WORK ITEM
Scan the entries below. Return every line that includes "Infrastructure".

Records excerpted from a collection:
★ ★ ★ ★ ★
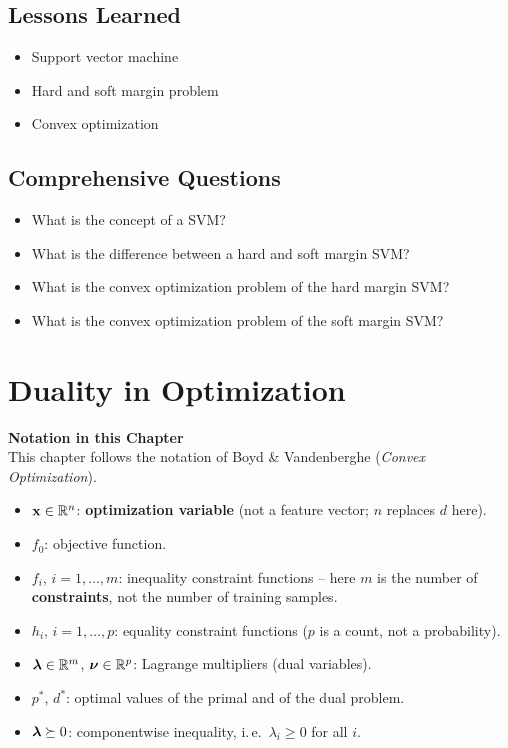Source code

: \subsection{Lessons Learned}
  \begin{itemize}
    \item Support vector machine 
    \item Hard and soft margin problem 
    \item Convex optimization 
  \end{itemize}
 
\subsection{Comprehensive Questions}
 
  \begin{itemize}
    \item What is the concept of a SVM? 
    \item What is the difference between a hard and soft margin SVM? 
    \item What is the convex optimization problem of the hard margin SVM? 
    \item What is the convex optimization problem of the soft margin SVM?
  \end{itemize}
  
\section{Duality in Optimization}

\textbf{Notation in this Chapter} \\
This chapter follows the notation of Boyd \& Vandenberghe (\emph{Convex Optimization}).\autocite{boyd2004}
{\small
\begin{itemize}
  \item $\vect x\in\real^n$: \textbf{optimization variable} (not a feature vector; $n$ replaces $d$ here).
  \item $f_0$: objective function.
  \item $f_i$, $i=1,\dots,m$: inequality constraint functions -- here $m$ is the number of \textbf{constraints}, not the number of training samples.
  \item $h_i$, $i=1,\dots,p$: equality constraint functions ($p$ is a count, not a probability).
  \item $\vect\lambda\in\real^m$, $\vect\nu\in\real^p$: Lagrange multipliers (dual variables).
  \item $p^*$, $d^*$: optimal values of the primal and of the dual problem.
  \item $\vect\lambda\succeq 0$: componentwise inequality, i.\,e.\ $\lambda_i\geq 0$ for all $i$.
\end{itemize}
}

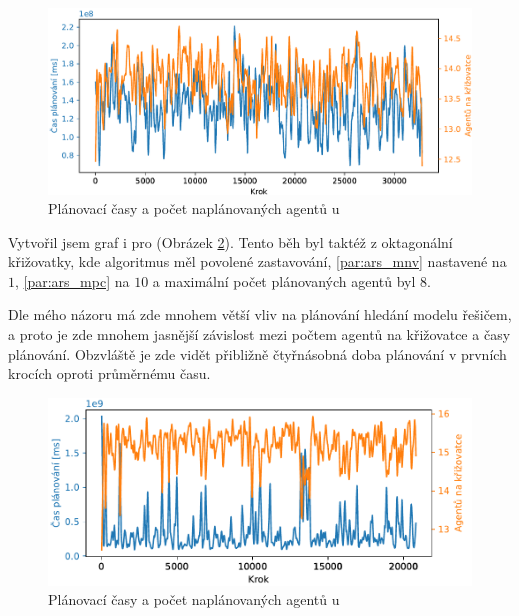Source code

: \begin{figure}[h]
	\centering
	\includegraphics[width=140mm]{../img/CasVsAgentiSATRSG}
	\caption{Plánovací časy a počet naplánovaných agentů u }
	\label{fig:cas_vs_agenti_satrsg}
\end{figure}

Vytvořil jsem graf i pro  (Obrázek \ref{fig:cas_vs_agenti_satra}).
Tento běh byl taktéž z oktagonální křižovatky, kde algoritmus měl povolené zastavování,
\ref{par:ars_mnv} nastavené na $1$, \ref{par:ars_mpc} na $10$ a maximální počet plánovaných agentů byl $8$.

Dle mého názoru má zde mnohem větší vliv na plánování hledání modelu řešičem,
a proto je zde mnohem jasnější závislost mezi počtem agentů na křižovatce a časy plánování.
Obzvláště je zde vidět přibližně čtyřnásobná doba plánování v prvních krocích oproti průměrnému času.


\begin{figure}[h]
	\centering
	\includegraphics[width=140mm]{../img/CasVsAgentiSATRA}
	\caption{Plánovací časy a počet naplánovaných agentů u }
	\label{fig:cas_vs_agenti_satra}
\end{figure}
★ ★ ★ ★ ★
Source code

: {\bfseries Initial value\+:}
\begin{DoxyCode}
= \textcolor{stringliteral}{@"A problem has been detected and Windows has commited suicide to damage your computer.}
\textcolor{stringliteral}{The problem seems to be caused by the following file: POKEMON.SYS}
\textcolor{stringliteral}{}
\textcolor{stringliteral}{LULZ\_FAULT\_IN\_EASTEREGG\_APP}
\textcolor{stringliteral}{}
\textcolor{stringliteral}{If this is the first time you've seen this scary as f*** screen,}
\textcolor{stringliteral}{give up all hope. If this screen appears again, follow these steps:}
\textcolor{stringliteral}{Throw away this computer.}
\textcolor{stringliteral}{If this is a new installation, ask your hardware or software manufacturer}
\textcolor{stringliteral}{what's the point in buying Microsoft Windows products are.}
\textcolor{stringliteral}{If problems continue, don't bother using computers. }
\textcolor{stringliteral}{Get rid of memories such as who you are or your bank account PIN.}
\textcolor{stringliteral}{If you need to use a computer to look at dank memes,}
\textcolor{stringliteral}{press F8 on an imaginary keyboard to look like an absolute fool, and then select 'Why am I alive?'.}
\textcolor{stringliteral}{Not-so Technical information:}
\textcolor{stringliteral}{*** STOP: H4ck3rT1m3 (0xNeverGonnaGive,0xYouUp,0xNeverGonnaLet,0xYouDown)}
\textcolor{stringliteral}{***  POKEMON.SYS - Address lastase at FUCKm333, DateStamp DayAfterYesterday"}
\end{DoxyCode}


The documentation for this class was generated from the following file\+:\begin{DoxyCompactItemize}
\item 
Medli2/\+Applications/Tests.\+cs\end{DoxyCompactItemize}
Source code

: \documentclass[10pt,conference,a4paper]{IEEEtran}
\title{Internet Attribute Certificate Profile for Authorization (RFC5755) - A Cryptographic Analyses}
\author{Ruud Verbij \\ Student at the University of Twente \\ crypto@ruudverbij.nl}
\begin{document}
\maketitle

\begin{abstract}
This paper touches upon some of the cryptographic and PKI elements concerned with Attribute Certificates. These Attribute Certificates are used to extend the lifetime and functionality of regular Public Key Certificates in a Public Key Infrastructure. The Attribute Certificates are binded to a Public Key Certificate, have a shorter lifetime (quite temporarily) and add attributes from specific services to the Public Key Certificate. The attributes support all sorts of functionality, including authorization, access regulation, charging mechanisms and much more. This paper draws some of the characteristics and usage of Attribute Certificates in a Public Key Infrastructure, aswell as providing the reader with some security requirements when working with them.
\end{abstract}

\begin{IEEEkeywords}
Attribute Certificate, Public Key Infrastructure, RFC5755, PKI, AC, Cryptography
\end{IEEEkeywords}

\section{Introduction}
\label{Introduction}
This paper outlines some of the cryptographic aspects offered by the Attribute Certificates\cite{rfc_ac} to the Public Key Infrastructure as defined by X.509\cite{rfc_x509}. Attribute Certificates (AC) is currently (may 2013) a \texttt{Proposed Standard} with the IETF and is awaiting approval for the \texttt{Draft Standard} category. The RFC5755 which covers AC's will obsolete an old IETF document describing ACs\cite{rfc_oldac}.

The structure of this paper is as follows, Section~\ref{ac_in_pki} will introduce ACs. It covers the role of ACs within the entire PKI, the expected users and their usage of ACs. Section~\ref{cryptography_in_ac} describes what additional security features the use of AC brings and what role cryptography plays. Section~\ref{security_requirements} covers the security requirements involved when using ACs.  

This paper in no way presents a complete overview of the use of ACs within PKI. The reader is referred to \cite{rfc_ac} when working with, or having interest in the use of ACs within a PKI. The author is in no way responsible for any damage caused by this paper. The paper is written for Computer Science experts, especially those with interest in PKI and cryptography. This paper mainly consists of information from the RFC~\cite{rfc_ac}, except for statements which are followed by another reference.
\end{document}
★ ★ ★ ★ ★
RESULT
This paper touches upon some of the cryptographic and PKI elements concerned with Attribute Certificates. These Attribute Certificates are used to extend the lifetime and functionality of regular Public Key Certificates in a Public Key Infrastructure. The Attribute Certificates are binded to a Public Key Certificate, have a shorter lifetime (quite temporarily) and add attributes from specific services to the Public Key Certificate. The attributes support all sorts of functionality, including authorization, access regulation, charging mechanisms and much more. This paper draws some of the characteristics and usage of Attribute Certificates in a Public Key Infrastructure, aswell as providing the reader with some security requirements when working with them.
Attribute Certificate, Public Key Infrastructure, RFC5755, PKI, AC, Cryptography
This paper outlines some of the cryptographic aspects offered by the Attribute Certificates\cite{rfc_ac} to the Public Key Infrastructure as defined by X.509\cite{rfc_x509}. Attribute Certificates (AC) is currently (may 2013) a \texttt{Proposed Standard} with the IETF and is awaiting approval for the \texttt{Draft Standard} category. The RFC5755 which covers AC's will obsolete an old IETF document describing ACs\cite{rfc_oldac}.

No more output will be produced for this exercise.